Thus, in the end the skeptic does not say he cannot know that God exists. Rather, he says he doubts that God exists because He cannot be seen, felt, measured, weighed, or probed by the scientific method. Thirty-four years before Chet Raymo wrote about “Skeptics and True Believers,” George G. Simpson, the late evolutionist of Harvard, wrote: “It is inherent in any definition of science that statements that cannot be checked by observation are not really saying anything...” (1964, p. 769). Simply put, the point is this: If science cannot deal with something, that “something” either does not exist (worst-case scenario) or is completely unimportant (best-case scenario). Welcome to the make-believe world of the skeptic in which science reigns supreme, and a cavalier attitude toward all things non-empirical rules the day.
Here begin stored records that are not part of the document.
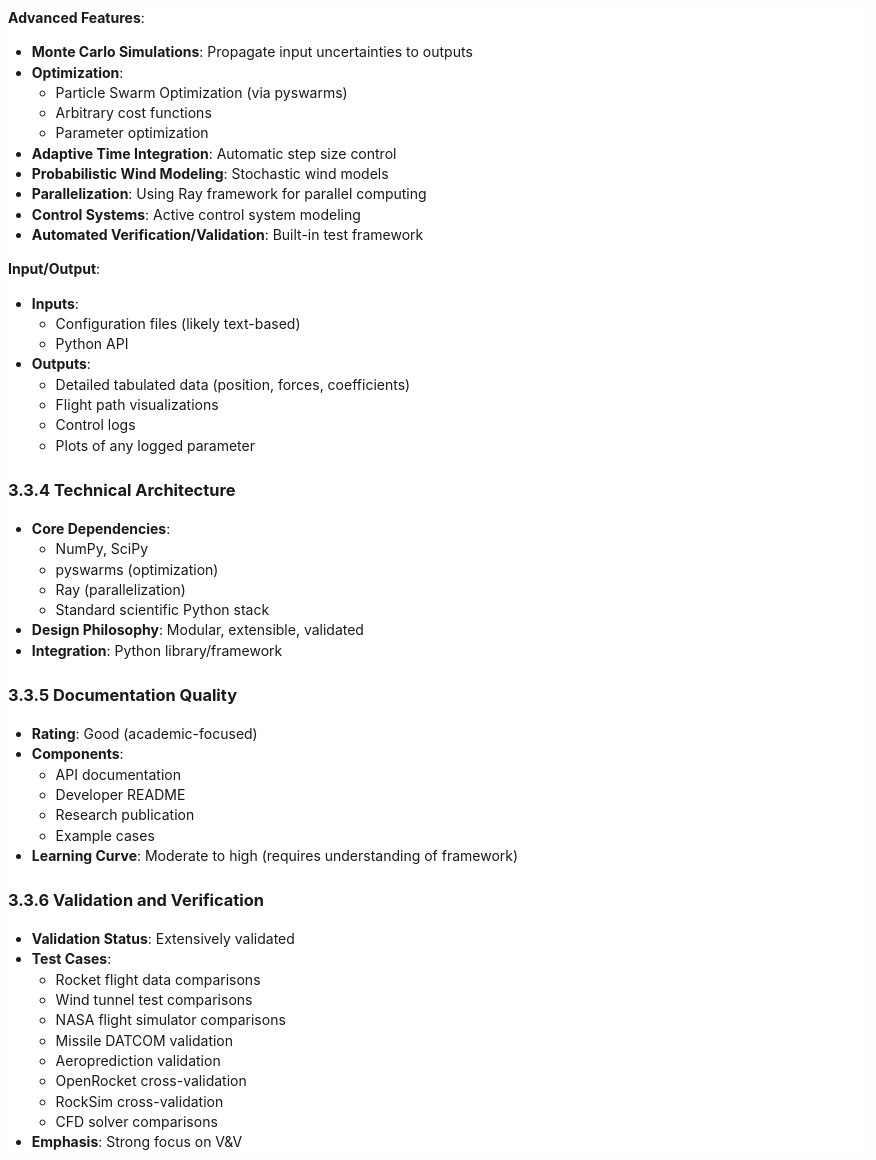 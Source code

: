 **Advanced Features**:
- **Monte Carlo Simulations**: Propagate input uncertainties to outputs
- **Optimization**:
  - Particle Swarm Optimization (via pyswarms)
  - Arbitrary cost functions
  - Parameter optimization
- **Adaptive Time Integration**: Automatic step size control
- **Probabilistic Wind Modeling**: Stochastic wind models
- **Parallelization**: Using Ray framework for parallel computing
- **Control Systems**: Active control system modeling
- **Automated Verification/Validation**: Built-in test framework

**Input/Output**:
- **Inputs**:
  - Configuration files (likely text-based)
  - Python API
- **Outputs**:
  - Detailed tabulated data (position, forces, coefficients)
  - Flight path visualizations
  - Control logs
  - Plots of any logged parameter

### 3.3.4 Technical Architecture
- **Core Dependencies**:
  - NumPy, SciPy
  - pyswarms (optimization)
  - Ray (parallelization)
  - Standard scientific Python stack
- **Design Philosophy**: Modular, extensible, validated
- **Integration**: Python library/framework

### 3.3.5 Documentation Quality
- **Rating**: Good (academic-focused)
- **Components**:
  - API documentation
  - Developer README
  - Research publication
  - Example cases
- **Learning Curve**: Moderate to high (requires understanding of framework)

### 3.3.6 Validation and Verification
- **Validation Status**: Extensively validated
- **Test Cases**:
  - Rocket flight data comparisons
  - Wind tunnel test comparisons
  - NASA flight simulator comparisons
  - Missile DATCOM validation
  - Aeroprediction validation
  - OpenRocket cross-validation
  - RockSim cross-validation
  - CFD solver comparisons
- **Emphasis**: Strong focus on V&V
But what about those concepts that, although non-empirical and therefore unobservable via the scientific method, nevertheless are recognized to exist, and are admitted to be of critical importance to the entire human race—concepts like love, sorrow, joy, altruism, etc.? Arlie Hoover accurately assessed the situation in which the skeptic finds himself in regard to the existence of such items when he wrote:
Why does the scientific method reject subjective factors, emotions, feelings? Simply because it is not convenient! Because the method will not allow you to deal with the immense complexity of reality. The scientist, therefore, selects from the whole of experience only those elements that can be weighed, measured, numbered, or which lend themselves to mathematical treatment....
This is a fallacy we call Reductionism. You commit the Reductive Fallacy when you select a portion of a complex entity and say the whole is merely that portion. You do this when you say things like: love is nothing but sex, man is just an animal, music is nothing but sound waves, art is nothing but color.... When it gets down to the real serious questions of life—origin, purpose, destiny, meaning, morality—science is silent....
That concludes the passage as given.